▶ ACTION ITEM
Wherever the word "applications" appears in a line of the data, that line should be copied.

Saved entries
Content starts

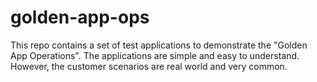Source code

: # golden-app-ops

This repo contains a set of test applications to demonstrate the "Golden App 
Operations". The applications are simple and easy to understand. However, the 
customer scenarios are real world and very common.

Content ends

▶ ANSWER BOX
This repo contains a set of test applications to demonstrate the "Golden App 
Operations". The applications are simple and easy to understand. However, the 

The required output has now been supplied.